### What to do
Your copy should match the entries exactly, except that it holds no pictures.

━━━━━ Supplied data

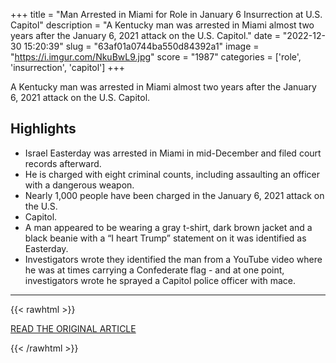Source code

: +++
title = "Man Arrested in Miami for Role in January 6 Insurrection at U.S. Capitol"
description = "A Kentucky man was arrested in Miami almost two years after the January 6, 2021 attack on the U.S. Capitol."
date = "2022-12-30 15:20:39"
slug = "63af01a0744ba550d84392a1"
image = "https://i.imgur.com/NkuBwL9.jpg"
score = "1987"
categories = ['role', 'insurrection', 'capitol']
+++

A Kentucky man was arrested in Miami almost two years after the January 6, 2021 attack on the U.S. Capitol.

## Highlights

- Israel Easterday was arrested in Miami in mid-December and filed court records afterward.
- He is charged with eight criminal counts, including assaulting an officer with a dangerous weapon.
- Nearly 1,000 people have been charged in the January 6, 2021 attack on the U.S.
- Capitol.
- A man appeared to be wearing a gray t-shirt, dark brown jacket and a black beanie with a “I heart Trump” statement on it was identified as Easterday.
- Investigators wrote they identified the man from a YouTube video where he was at times carrying a Confederate flag - and at one point, investigators wrote he sprayed a Capitol police officer with mace.

---

{{< rawhtml >}}
  <p class="article-category">
    <a target="_blank" href="https://www.nbcmiami.com/news/local/man-arrested-in-miami-for-role-in-january-6-insurrection-at-u-s-capitol/2939876/">READ THE ORIGINAL ARTICLE</a>
  </p>
{{< /rawhtml >}}
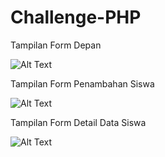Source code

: # Challenge-PHP

Tampilan Form Depan

![Alt Text](https://github.com/lethanfadlil/Challenge-PHP/blob/master/1.JPG)

Tampilan Form Penambahan Siswa

![Alt Text](https://github.com/lethanfadlil/Challenge-PHP/blob/master/2.JPG)

Tampilan Form Detail Data Siswa

![Alt Text](https://github.com/lethanfadlil/Challenge-PHP/blob/master/3.JPG)
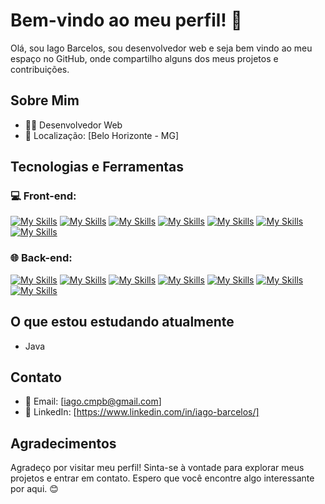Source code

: # Bem-vindo ao meu perfil! 👋

Olá, sou Iago Barcelos, sou desenvolvedor web e seja bem vindo ao meu espaço no GitHub, onde compartilho alguns dos meus projetos e contribuições.

## Sobre Mim
- 👨‍💻 Desenvolvedor Web
- 📍 Localização: [Belo Horizonte - MG]

## Tecnologias e Ferramentas
<h3>💻 Front-end:</h3>

 [![My Skills](https://skillicons.dev/icons?i=html)](https://skillicons.dev)
 [![My Skills](https://skillicons.dev/icons?i=css)](https://skillicons.dev)
 [![My Skills](https://skillicons.dev/icons?i=javascript)](https://skillicons.dev)
 [![My Skills](https://skillicons.dev/icons?i=typescript)](https://skillicons.dev)
 [![My Skills](https://skillicons.dev/icons?i=react)](https://skillicons.dev)
 [![My Skills](https://skillicons.dev/icons?i=redux)](https://skillicons.dev)
 [![My Skills](https://skillicons.dev/icons?i=git)](https://skillicons.dev)

<h3>🌐 Back-end:</h3>

 [![My Skills](https://skillicons.dev/icons?i=docker)](https://skillicons.dev)
 [![My Skills](https://skillicons.dev/icons?i=mysql)](https://skillicons.dev)
 [![My Skills](https://skillicons.dev/icons?i=javascript)](https://skillicons.dev)
 [![My Skills](https://skillicons.dev/icons?i=typescript)](https://skillicons.dev)
 [![My Skills](https://skillicons.dev/icons?i=nodejs)](https://skillicons.dev)
 [![My Skills](https://skillicons.dev/icons?i=express)](https://skillicons.dev)
 [![My Skills](https://skillicons.dev/icons?i=sequelize)](https://skillicons.dev)

## O que estou estudando atualmente
- Java

## Contato
- 📧 Email: [iago.cmpb@gmail.com]
- 💼 LinkedIn: [https://www.linkedin.com/in/iago-barcelos/]

## Agradecimentos
Agradeço por visitar meu perfil! Sinta-se à vontade para explorar meus projetos e entrar em contato. Espero que você encontre algo interessante por aqui. 😊



<!---
iago-barcelos/iago-barcelos is a ✨ special ✨ repository because its `README.md` (this file) appears on your GitHub profile.
You can click the Preview link to take a look at your changes.
--->
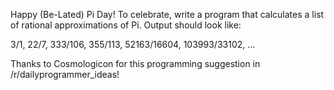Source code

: Happy (Be-Lated) Pi Day!  To celebrate, write a program that calculates a list of rational approximations of Pi.  Output should look like:

3/1, 22/7, 333/106, 355/113, 52163/16604, 103993/33102, ...

Thanks to Cosmologicon for this programming suggestion in /r/dailyprogrammer_ideas!
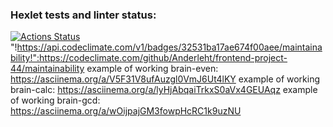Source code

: ### Hexlet tests and linter status:
[![Actions Status](https://github.com/Anderleht/frontend-project-44/workflows/hexlet-check/badge.svg)](https://github.com/Anderleht/frontend-project-44/actions)
"!https://api.codeclimate.com/v1/badges/32531ba17ae674f00aee/maintainability!":https://codeclimate.com/github/Anderleht/frontend-project-44/maintainability
example of working brain-even: https://asciinema.org/a/V5F31V8ufAuzgl0VmJ6Ut4lKY
example of working brain-calc: https://asciinema.org/a/lyHjAbqaiTrkxS0aVx4GEUAqz
example of working brain-gcd: https://asciinema.org/a/wOijpajGM3fowpHcRC1k9uzNU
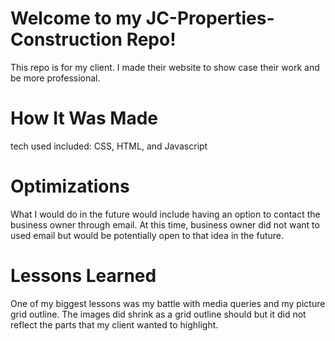 # Welcome to my JC-Properties-Construction Repo!
This repo is for my client. I made their website to show case their work and be more professional. 


# How It Was Made
tech used included: CSS, HTML, and Javascript

# Optimizations
What I would do in the future would include having an option to contact the business owner through email. At this time, business owner did not want to used email but
would be potentially open to that idea in the future. 

# Lessons Learned
One of my biggest lessons was my battle with media queries and my picture grid outline. The images did shrink as a grid outline should but it did not reflect 
the parts that my client wanted to highlight. 
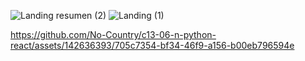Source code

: ![Landing resumen (2)](https://github.com/No-Country/c13-06-n-python-react/assets/142636393/f95593e1-76d7-4c9f-ab0a-699646a8cc45)
![Landing (1)](https://github.com/No-Country/c13-06-n-python-react/assets/142636393/ba4035bf-29f0-4051-bc99-3f7854308af9)


https://github.com/No-Country/c13-06-n-python-react/assets/142636393/705c7354-bf34-46f9-a156-b00eb796594e



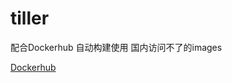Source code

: # tiller

配合Dockerhub 自动构建使用 国内访问不了的images

[Dockerhub](https://hub.docker.com/repository/docker/zhangyuming/transfer)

━━━━━━━━━━

### Solution
Source code

: +++
title = "Man Arrested in Miami for Role in January 6 Insurrection at U.S. Capitol"
description = "A Kentucky man was arrested in Miami almost two years after the January 6, 2021 attack on the U.S. Capitol."
date = "2022-12-30 15:20:39"
slug = "63af01a0744ba550d84392a1"
image = "https://i.imgur.com/NkuBwL9.jpg"
score = "1987"
categories = ['role', 'insurrection', 'capitol']
+++

A Kentucky man was arrested in Miami almost two years after the January 6, 2021 attack on the U.S. Capitol.

## Highlights

- Israel Easterday was arrested in Miami in mid-December and filed court records afterward.
- He is charged with eight criminal counts, including assaulting an officer with a dangerous weapon.
- Nearly 1,000 people have been charged in the January 6, 2021 attack on the U.S.
- Capitol.
- A man appeared to be wearing a gray t-shirt, dark brown jacket and a black beanie with a “I heart Trump” statement on it was identified as Easterday.
- Investigators wrote they identified the man from a YouTube video where he was at times carrying a Confederate flag - and at one point, investigators wrote he sprayed a Capitol police officer with mace.

---

{{< rawhtml >}}
  <p class="article-category">
    <a target="_blank" href="https://www.nbcmiami.com/news/local/man-arrested-in-miami-for-role-in-january-6-insurrection-at-u-s-capitol/2939876/">READ THE ORIGINAL ARTICLE</a>
  </p>
{{< /rawhtml >}}
Source code

: # Challenge-PHP

Tampilan Form Depan

![Alt Text](https://github.com/lethanfadlil/Challenge-PHP/blob/master/1.JPG)

Tampilan Form Penambahan Siswa

![Alt Text](https://github.com/lethanfadlil/Challenge-PHP/blob/master/2.JPG)

Tampilan Form Detail Data Siswa

![Alt Text](https://github.com/lethanfadlil/Challenge-PHP/blob/master/3.JPG)
Source code

: # Bem-vindo ao meu perfil! 👋

Olá, sou Iago Barcelos, sou desenvolvedor web e seja bem vindo ao meu espaço no GitHub, onde compartilho alguns dos meus projetos e contribuições.

## Sobre Mim
- 👨‍💻 Desenvolvedor Web
- 📍 Localização: [Belo Horizonte - MG]

## Tecnologias e Ferramentas
<h3>💻 Front-end:</h3>

 [![My Skills](https://skillicons.dev/icons?i=html)](https://skillicons.dev)
 [![My Skills](https://skillicons.dev/icons?i=css)](https://skillicons.dev)
 [![My Skills](https://skillicons.dev/icons?i=javascript)](https://skillicons.dev)
 [![My Skills](https://skillicons.dev/icons?i=typescript)](https://skillicons.dev)
 [![My Skills](https://skillicons.dev/icons?i=react)](https://skillicons.dev)
 [![My Skills](https://skillicons.dev/icons?i=redux)](https://skillicons.dev)
 [![My Skills](https://skillicons.dev/icons?i=git)](https://skillicons.dev)

<h3>🌐 Back-end:</h3>

 [![My Skills](https://skillicons.dev/icons?i=docker)](https://skillicons.dev)
 [![My Skills](https://skillicons.dev/icons?i=mysql)](https://skillicons.dev)
 [![My Skills](https://skillicons.dev/icons?i=javascript)](https://skillicons.dev)
 [![My Skills](https://skillicons.dev/icons?i=typescript)](https://skillicons.dev)
 [![My Skills](https://skillicons.dev/icons?i=nodejs)](https://skillicons.dev)
 [![My Skills](https://skillicons.dev/icons?i=express)](https://skillicons.dev)
 [![My Skills](https://skillicons.dev/icons?i=sequelize)](https://skillicons.dev)

## O que estou estudando atualmente
- Java

## Contato
- 📧 Email: [iago.cmpb@gmail.com]
- 💼 LinkedIn: [https://www.linkedin.com/in/iago-barcelos/]

## Agradecimentos
Agradeço por visitar meu perfil! Sinta-se à vontade para explorar meus projetos e entrar em contato. Espero que você encontre algo interessante por aqui. 😊



<!---
iago-barcelos/iago-barcelos is a ✨ special ✨ repository because its `README.md` (this file) appears on your GitHub profile.
You can click the Preview link to take a look at your changes.
--->
Source code

: Happy (Be-Lated) Pi Day!  To celebrate, write a program that calculates a list of rational approximations of Pi.  Output should look like:

3/1, 22/7, 333/106, 355/113, 52163/16604, 103993/33102, ...

Thanks to Cosmologicon for this programming suggestion in /r/dailyprogrammer_ideas!
Source code

: ### Hexlet tests and linter status:
[![Actions Status](https://github.com/Anderleht/frontend-project-44/workflows/hexlet-check/badge.svg)](https://github.com/Anderleht/frontend-project-44/actions)
"!https://api.codeclimate.com/v1/badges/32531ba17ae674f00aee/maintainability!":https://codeclimate.com/github/Anderleht/frontend-project-44/maintainability
example of working brain-even: https://asciinema.org/a/V5F31V8ufAuzgl0VmJ6Ut4lKY
example of working brain-calc: https://asciinema.org/a/lyHjAbqaiTrkxS0aVx4GEUAqz
example of working brain-gcd: https://asciinema.org/a/wOijpajGM3fowpHcRC1k9uzNU
 # Welcome to my JC-Properties-Construction Repo!
This repo is for my client. I made their website to show case their work and be more professional. 


# How It Was Made
tech used included: CSS, HTML, and Javascript

# Optimizations
What I would do in the future would include having an option to contact the business owner through email. At this time, business owner did not want to used email but
would be potentially open to that idea in the future. 

# Lessons Learned
One of my biggest lessons was my battle with media queries and my picture grid outline. The images did shrink as a grid outline should but it did not reflect 
the parts that my client wanted to highlight. 
Source code

: ![Landing resumen (2)](https://github.com/No-Country/c13-06-n-python-react/assets/142636393/f95593e1-76d7-4c9f-ab0a-699646a8cc45)
![Landing (1)](https://github.com/No-Country/c13-06-n-python-react/assets/142636393/ba4035bf-29f0-4051-bc99-3f7854308af9)


https://github.com/No-Country/c13-06-n-python-react/assets/142636393/705c7354-bf34-46f9-a156-b00eb796594e



Source code

: # tiller

配合Dockerhub 自动构建使用 国内访问不了的images

[Dockerhub](https://hub.docker.com/repository/docker/zhangyuming/transfer)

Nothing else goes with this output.